Quando si è attaccati alcuni gesti, come il coprirsi il volto, l’abbassarsi o il proteggere la pancia, scattano automaticamente.
La paura è essenzialmente antitropica e sempre antiedonica: è caratterizzata da grande tensione, che può sconfinare fino all’immobilità, e dalla focalizzazione sensoriale sulla minaccia per mettere in atto le strategie dell’evitamento e della fuga.
La spinta alla fuga è tanto maggiore quanto è più repentina la comparsa del pericolo, quanto è maggiore il danno immaginato e quanto è più alta la vicinanza reale o presunta dello stimolo pericoloso.
L’antiedonia della paura è data dalla preponderanza del sentimento di insicurezza che si accompagna alla sensazione negativa degli effetti psicofisiologici, come l’esser molto tesi, congelati (brividi di paura) e rimpiccioliti, al punto di desiderare di sparire.
Insieme alla spinta alla fuga è presente spesso anche il desiderio di investigare e capire la situazione per superare l’incertezza e il sentimento dell’ignoto collegato alla paura.
Nell’antiedonia intervengono anche gli aspetti legati alla forma, alla grandezza, al movimento, ai versi e alla espressione del pericolo attivante.
La specificità della paura è di far fronte agli input di oggetti e soggetti pericolosi con la motivazione di rispondere ai bisogni di sicurezza e sopravvivenza.
Le paure però, si possono apprendere e il condizionamento primario, a modo pavloviano, può essere all’origine di tante fobie.
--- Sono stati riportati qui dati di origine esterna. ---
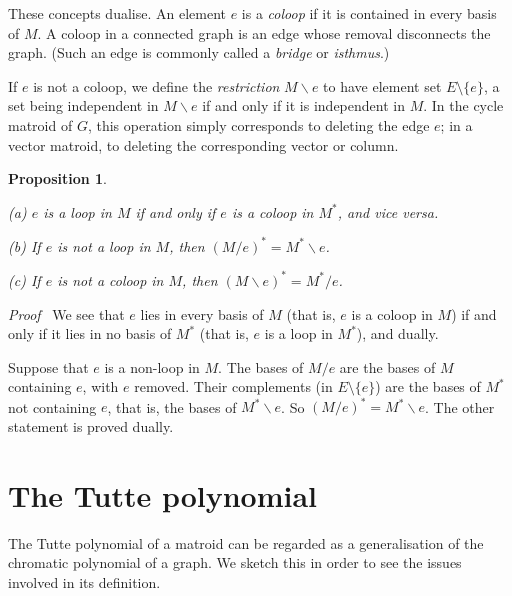 \documentclass[12pt]{article}
\newtheorem{proposition}[theorem]{Proposition}
\newcommand{\head}[1]{\medbreak\noindent\textit{#1}\ }
\begin{document}
\medbreak

These concepts dualise. An element $e$ is a \emph{coloop} if it
is contained in every basis of $M$. A coloop in a connected
graph is an edge whose removal disconnects the graph. (Such an
edge is commonly called a \emph{bridge} or \emph{isthmus}.)

If $e$ is not a coloop, we define the \emph{restriction}
$M\backslash e$ to have element set $E\setminus\{e\}$, a set
being independent in $M\backslash e$ if and only if it is
independent in $M$. In the cycle matroid of $G$, this
operation simply corresponds to deleting the edge $e$; in a
vector matroid, to deleting the corresponding vector or column.

\begin{proposition}
\begin{description}
\item{(a)} $e$ is a loop in $M$ if and only if $e$ is a coloop
in $M^*$, and \emph{vice versa}.
\item{(b)} If $e$ is not a loop in $M$, then $(M/e)^*=
M^*\backslash e$.
\item{(c)} If $e$ is not a coloop in $M$, then $(M\backslash e)^*=
M^*/e$.
\end{description}
\end{proposition}

\head{Proof}  We see that $e$ lies in every basis of $M$ (that is,
$e$ is a coloop in $M$) if and only if it lies in no basis of $M^*$
(that is, $e$ is a loop in $M^*$), and dually.

Suppose that $e$ is a non-loop in $M$. The bases of $M/e$ are the
bases of $M$ containing $e$, with $e$ removed. Their complements
(in $E\setminus\{e\}$) are the bases of $M^*$ not containing $e$,
that is, the bases of $M^*\backslash e$. So $(M/e)^*=M^*\backslash e$.
The other statement is proved dually.

\section{The Tutte polynomial}

The Tutte polynomial of a matroid can be regarded as a generalisation
of the chromatic polynomial of a graph. We sketch this in order to
see the issues involved in its definition.
\end{document}

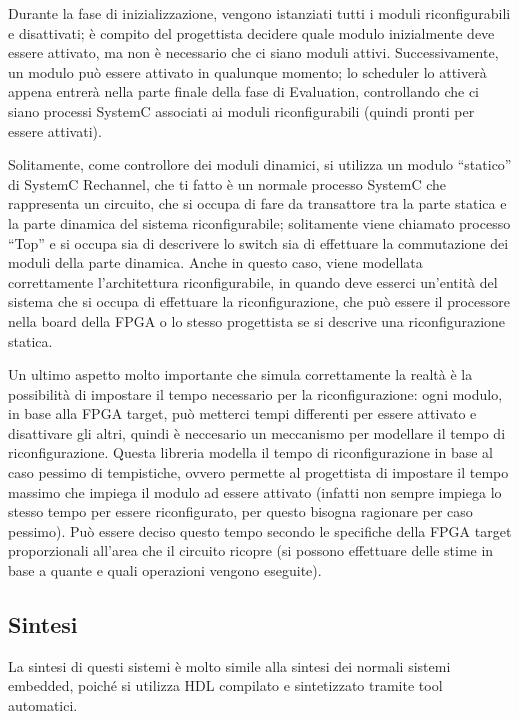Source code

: \documentclass[a4paper,titlepage]{book}
\begin{document}
Durante la fase di inizializzazione, vengono istanziati tutti i moduli riconfigurabili e disattivati; è compito del progettista decidere quale modulo inizialmente deve essere attivato, ma non è necessario che ci siano moduli attivi. Successivamente, un modulo può essere attivato in qualunque momento; lo scheduler lo attiverà appena entrerà nella parte finale della fase di Evaluation, controllando che ci siano processi SystemC associati ai moduli riconfigurabili (quindi pronti per essere attivati). 

Solitamente, come controllore dei moduli dinamici, si utilizza un modulo ``statico'' di SystemC Rechannel, che ti fatto è un normale processo SystemC che rappresenta un circuito, che si occupa di fare da transattore tra la parte statica e la parte dinamica del sistema riconfigurabile; solitamente viene chiamato processo ``Top'' e si occupa sia di descrivere lo switch sia di effettuare la commutazione dei moduli della parte dinamica. Anche in questo caso, viene modellata correttamente l'architettura riconfigurabile, in quando deve esserci un'entità del sistema che si occupa di effettuare la riconfigurazione, che può essere il processore nella board della FPGA o lo stesso progettista se si descrive una riconfigurazione statica.

Un ultimo aspetto molto importante che simula correttamente la realtà è la possibilità di impostare il tempo necessario per la riconfigurazione: ogni modulo, in base alla FPGA target, può metterci tempi differenti per essere attivato e disattivare gli altri, quindi è neccesario un meccanismo per modellare il tempo di riconfigurazione. Questa libreria modella il tempo di riconfigurazione in base al caso pessimo di tempistiche, ovvero permette al progettista di impostare il tempo massimo che impiega il modulo ad essere attivato (infatti non sempre impiega lo stesso tempo per essere riconfigurato, per questo bisogna ragionare per caso pessimo). Può essere deciso questo tempo secondo le specifiche della FPGA target proporzionali all'area che il circuito ricopre (si possono effettuare delle stime in base a quante e quali operazioni vengono eseguite).


\subsection{Sintesi}

La sintesi di questi sistemi è molto simile alla sintesi dei normali sistemi embedded, poiché si utilizza HDL compilato e sintetizzato tramite tool automatici.
\end{document}
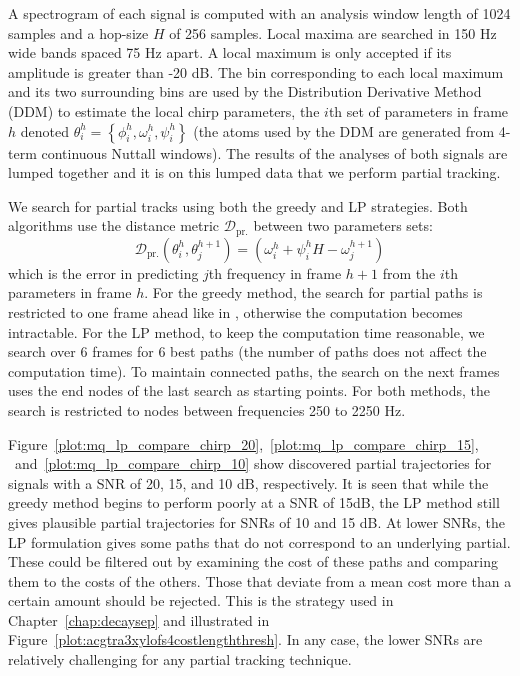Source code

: \documentclass{article}
\begin{document}
\begin{sloppy}
A spectrogram of each signal is computed with an analysis window length of 1024
samples and a hop-size $H$ of 256 samples. Local maxima are searched in 150 Hz
wide bands spaced 75 Hz apart. A local maximum is only accepted if its amplitude
is greater than -20 dB. The bin corresponding to each local maximum and its two
surrounding bins are used by the Distribution Derivative Method
(DDM) to estimate the
local chirp parameters, the $i$th set of parameters in frame $h$ denoted
$\theta_{i}^{h} = \left\{ \phi_{i}^{h} , \omega_{i}^{h} , \psi_{i}^{h}
\right\}$ (the atoms used by the DDM are generated from 4-term continuous
Nuttall windows). The results of the analyses of both signals are lumped together and
it is on this lumped data that we perform partial tracking.

We search for partial tracks using both the greedy and LP strategies. Both
algorithms use the distance metric $\mathcal{D}_{\text{pr.}}$ between two parameters sets:
\[
    \mathcal{D}_{\text{pr.}} \left( \theta_{i}^{h},
    \theta_{j}^{h+1} \right) = \left( \omega_{i}^{h} +
    \psi_{i}^{h} H - \omega_{j}^{h+1} \right)
\]
which is the error in predicting $j$th frequency in frame $h+1$ from the $i$th
parameters in frame $h$. For the greedy method, the search for partial paths is
restricted to one frame ahead like in \cite{mcaulay1986speech}, otherwise the
computation becomes intractable. For the LP
method, to keep the computation time reasonable, we search over 6 frames for 6
best paths (the number of paths does not affect the computation time).
To maintain connected paths, the search on the next frames uses the end nodes of
the last search as starting points. For both methods, the search is restricted
to nodes between frequencies 250 to 2250 Hz.

Figure~\ref{plot:mq_lp_compare_chirp_20},~\ref{plot:mq_lp_compare_chirp_15},%
~and~\ref{plot:mq_lp_compare_chirp_10}
show discovered partial trajectories for signals with a SNR of 20, 15, and 10
dB,
respectively. It is seen that while the greedy method begins to perform poorly
at a SNR of 15dB, the LP method still gives plausible partial trajectories for
SNRs of 10 and 15 dB. At lower SNRs, the LP formulation gives
some paths that do not correspond to an underlying partial. These could be filtered
out by examining the cost of these paths and comparing them to the costs of the
others. Those that deviate from a mean cost more than a certain amount should be
rejected. This is the strategy used in Chapter~\ref{chap:decaysep} and
illustrated in Figure~\ref{plot:acgtra3xylofs4costlengththresh}. In any case,
the lower SNRs are relatively challenging for any partial tracking technique.


\end{sloppy}
\end{document}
Vivere con persone piene di paure può portare alla condivisione e imparare ad attribuire qualità di pericolo a cose che non sono una reale minaccia.
L’imitazione e i neuroni specchio possono fare di questi brutti scherzi. Il criterio assiologico fondamentale è quello che discrimina e riconosce immediatamente il pericolo attraverso una valutazione abbastanza istintiva, ma anche culturale ed individuale: non tutti hanno le stesse paure, ma tutti fin da piccoli hanno paura del buio, dei rumori forti, dell’altezza e della solitudine.
La mancanza di sicurezza nasce dalla valutazione che quello che ci sta davanti:
“Non è bello! Non è buono! Non è sicuro! Non è affidabile! È pericoloso!”
Le sopracciglia alzate, gli occhi sbarrati, le pupille dilatate e la bocca aperta a forma d’O sono le espressioni più tipiche della paura e sono immediatamente riconoscibili da tutti in ogni cultura. I muscoli del viso sono in tensione e l’espressione può restare ferma per qualche istante.
L’espressione della paura genera a sua volta paura in tutte le specie studiate e sembra che la sua espressione abbia la doppia funzione di avvertire il gruppo della presenza di un pericolo e di chiedere aiuto.
Ogni specie ha le sue modalità caratteristiche per trasmettere a distanza lo stato di allarme ed il bisogno di aiuto. Nei momenti di grande ed improvvisa paura si attiva il sistema parasimpatico, che fa diminuire il battito cardiaco, riduce la tensione muscolare, abbassa la pressione del sangue e della temperatura corporea, fa dilatare le pupille e aumenta la sudorazione.
Si va verso la paralisi del sudore freddo e dell’incapacità a reagire in modo efficace con la fuga o con l’attacco. L’immobilità è sicuramente adattiva per quelli animali i cui predatori cacciano unicamente prede in movimento.
Paure meno forti ed improvvise attivano invece il sistema simpatico, per cui la tensione muscolare e il battito cardiaco aumentano, si rizzano i peli e aumenta l’afflusso del sangue ai muscoli, il quale consente all’individuo di reagire prontamente all’evento pericoloso.
Gli output più immediati della paura sono la fuga, il sospetto, i comportamenti di evitamento e gli atteggiamenti di contiguità territoriale, cioè quelli che pur nella vicinanza evitano ogni contatto.
La paura, che annida l’incertezza e l’insicurezza, tende ad inibire e a rallentare ogni attività produttiva, ogni intrapresa ed anche la progettazione: senza fiducia non si va da nessuna parte.
Anche la riproduzione in presenza di paura viene fortemente condizionata: nel pericolo gli animali sospendono il corteggiamento e l’accoppiamento. In mancanza di speranza presso gli uomini il tasso di natalità crolla. Infine anche ogni forma di gioco cessa con la comparsa della paura.